I’m finally coming to terms with my love-hate relationship with social media. I just saw another one of my old high school friends got married this weekend, and another one just popped out baby no. two, always exciting content. I scrolled through multiple judgmental mom posts… oh, her breakfast looked good this morning, and then liked five photos on Instagram of mommy bloggers who have three kids just like me but are dressed like they are attending NY Fashion Week during their walk in the park, while I am having a hard time finding a moment for my own self-care. I finally come across something to stimulate my tired mommy brain when I see a post by Jacksonville Moms Blog and another word of encouragement from one of my friends — she always has the greatest content.
The term “friend” is used so loosely on social media. I ran into a “friend” in Target, because you know… #momlife… anyway, she watches my stories and has commented on my photos for years now, but we haven’t seen each other in person in I can’t even remember how long. I excitedly pushed my cart up to her and said hello, and she looked shocked that I even tried to communicate with her, muttering a quick “Hi” as she continued to walk past me. Well that was weird, I thought. Maybe she was having a bad day? Or maybe, just maybe, she like most of us on social media have fallen into the trap of becoming virtual social butterflies but have forgotten that we really don’t know people just because we see their lives through a phone or computer screen. I am guilty of seeing a social media “friend” from a distance and trying to dodge a conversation on a tough day, or even assuming I know what is going on in their lives based on an occasional post or photo.
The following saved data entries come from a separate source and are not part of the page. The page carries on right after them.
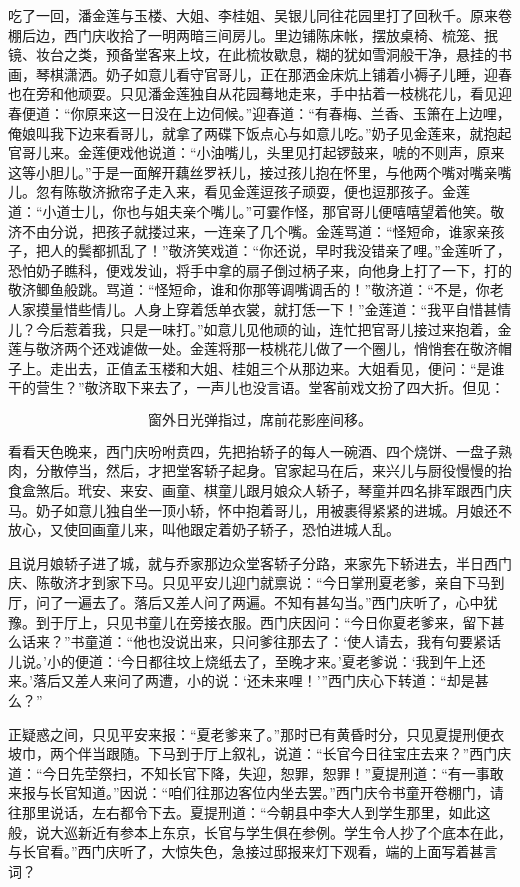 吃了一回，潘金莲与玉楼、大姐、李桂姐、吴银儿同往花园里打了回秋千。原来卷棚后边，西门庆收拾了一明两暗三间房儿。里边铺陈床帐，摆放桌椅、梳笼、抿镜、妆台之类，预备堂客来上坟，在此梳妆歇息，糊的犹如雪洞般干净，悬挂的书画，琴棋潇洒。奶子如意儿看守官哥儿，正在那洒金床炕上铺着小褥子儿睡，迎春也在旁和他顽耍。只见潘金莲独自从花园蓦地走来，手中拈着一枝桃花儿，看见迎春便道：“你原来这一日没在上边伺候。”迎春道：“有春梅、兰香、玉箫在上边哩，俺娘叫我下边来看哥儿，就拿了两碟下饭点心与如意儿吃。”奶子见金莲来，就抱起官哥儿来。金莲便戏他说道：“小油嘴儿，头里见打起锣鼓来，唬的不则声，原来这等小胆儿。”于是一面解开藕丝罗袄儿，接过孩儿抱在怀里，与他两个嘴对嘴亲嘴儿。忽有陈敬济掀帘子走入来，看见金莲逗孩子顽耍，便也逗那孩子。金莲道：“小道士儿，你也与姐夫亲个嘴儿。”可霎作怪，那官哥儿便嘻嘻望着他笑。敬济不由分说，把孩子就搂过来，一连亲了几个嘴。金莲骂道：“怪短命，谁家亲孩子，把人的鬓都抓乱了！”敬济笑戏道：“你还说，早时我没错亲了哩。”金莲听了，恐怕奶子瞧科，便戏发讪，将手中拿的扇子倒过柄子来，向他身上打了一下，打的敬济鲫鱼般跳。骂道：“怪短命，谁和你那等调嘴调舌的！”敬济道：“不是，你老人家摸量惜些情儿。人身上穿着恁单衣裳，就打恁一下！”金莲道：“我平自惜甚情儿？今后惹着我，只是一味打。”如意儿见他顽的讪，连忙把官哥儿接过来抱着，金莲与敬济两个还戏谑做一处。金莲将那一枝桃花儿做了一个圈儿，悄悄套在敬济帽子上。走出去，正值孟玉楼和大姐、桂姐三个从那边来。大姐看见，便问：“是谁干的营生？”敬济取下来去了，一声儿也没言语。堂客前戏文扮了四大折。但见：

\[
窗外日光弹指过，席前花影座间移。
\]

看看天色晚来，西门庆吩咐贲四，先把抬轿子的每人一碗酒、四个烧饼、一盘子熟肉，分散停当，然后，才把堂客轿子起身。官家起马在后，来兴儿与厨役慢慢的抬食盒煞后。玳安、来安、画童、棋童儿跟月娘众人轿子，琴童并四名排军跟西门庆马。奶子如意儿独自坐一顶小轿，怀中抱着哥儿，用被裹得紧紧的进城。月娘还不放心，又使回画童儿来，叫他跟定着奶子轿子，恐怕进城人乱。

且说月娘轿子进了城，就与乔家那边众堂客轿子分路，来家先下轿进去，半日西门庆、陈敬济才到家下马。只见平安儿迎门就禀说：“今日掌刑夏老爹，亲自下马到厅，问了一遍去了。落后又差人问了两遍。不知有甚勾当。”西门庆听了，心中犹豫。到于厅上，只见书童儿在旁接衣服。西门庆因问：“今日你夏老爹来，留下甚么话来？”书童道：“他也没说出来，只问爹往那去了：‘使人请去，我有句要紧话儿说。’小的便道：‘今日都往坟上烧纸去了，至晚才来。’夏老爹说：‘我到午上还来。’落后又差人来问了两遭，小的说：‘还未来哩！’”西门庆心下转道：“却是甚么？”

正疑惑之间，只见平安来报：“夏老爹来了。”那时已有黄昏时分，只见夏提刑便衣坡巾，两个伴当跟随。下马到于厅上叙礼，说道：“长官今日往宝庄去来？”西门庆道：“今日先茔祭扫，不知长官下降，失迎，恕罪，恕罪！”夏提刑道：“有一事敢来报与长官知道。”因说：“咱们往那边客位内坐去罢。”西门庆令书童开卷棚门，请往那里说话，左右都令下去。夏提刑道：“今朝县中李大人到学生那里，如此这般，说大巡新近有参本上东京，长官与学生俱在参例。学生令人抄了个底本在此，与长官看。”西门庆听了，大惊失色，急接过邸报来灯下观看，端的上面写着甚言词？

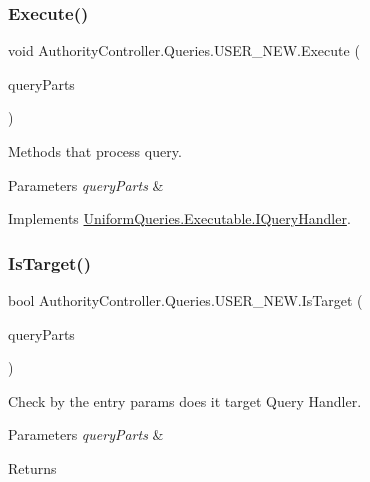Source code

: \subsubsection{\texorpdfstring{Execute()}{Execute()}}
{\footnotesize\ttfamily void Authority\+Controller.\+Queries.\+U\+S\+E\+R\+\_\+\+N\+E\+W.\+Execute (\begin{DoxyParamCaption}\item[{\mbox{\hyperlink{struct_uniform_queries_1_1_query_part}{Query\+Part}} \mbox{[}$\,$\mbox{]}}]{query\+Parts }\end{DoxyParamCaption})}



Methods that process query. 


\begin{DoxyParams}{Parameters}
{\em query\+Parts} & \\
\hline
\end{DoxyParams}


Implements \mbox{\hyperlink{interface_uniform_queries_1_1_executable_1_1_i_query_handler_a3268d72c0388f5e3debba4d73bdfe523}{Uniform\+Queries.\+Executable.\+I\+Query\+Handler}}.

\mbox{\label{class_authority_controller_1_1_queries_1_1_u_s_e_r___n_e_w_a6e26596b5a5ecc3d07591766b5d325ec}} 
\subsubsection{\texorpdfstring{Is\+Target()}{IsTarget()}}
{\footnotesize\ttfamily bool Authority\+Controller.\+Queries.\+U\+S\+E\+R\+\_\+\+N\+E\+W.\+Is\+Target (\begin{DoxyParamCaption}\item[{\mbox{\hyperlink{struct_uniform_queries_1_1_query_part}{Query\+Part}} \mbox{[}$\,$\mbox{]}}]{query\+Parts }\end{DoxyParamCaption})}



Check by the entry params does it target Query Handler. 


\begin{DoxyParams}{Parameters}
{\em query\+Parts} & \\
\hline
\end{DoxyParams}
\begin{DoxyReturn}{Returns}

\end{DoxyReturn}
The vast majority of people on social media seem so flawlessly happy and fulfilled. However, as social media use continues to rise so do things like depression and anxiety. Is that just coincidental or does social media condition us to compare our lives to highlight reels, encouraging a type of “connection” that truly is so distant from reality? We get an inside peek at people’s lives without ever really having to ask how their life is going. We like, love, or add a sad emoji to emotional posts instead of using words to show support, and if our hearts are longing for validation we don’t even need to find it in people who truly care about us, we can build ourselves up by posting and adding hashtags like #selfie and in a matter of seconds receive a “like” to boost our confidence.
I love having communication literally at my fingertips every single day, but I hate how social media makes us feel closer than we actually are. We live in a generation where Internet comments have taken precedence over phone calls and true quality time, where we have to feel obligated to post about holidays/birthdays/weddings instead of just spending time with people we love because if we don’t someone might think something is wrong. We have the pressure of so much judgment anytime we post about our bodies or struggles of motherhood, we “follow” people who bring no substance to our lives and our popularity and worth on social media is dictated by the amount of “likes, shares, or followers” we have on different platforms. Some days I need to see a ridiculous meme to get the day started but most of my days could benefit from much less social media interaction and more real-life interaction with the friends I know I can call any day of the week and have a conversation or coffee with, no “likes” necessary.
Do you have a love-hate relationship with social media?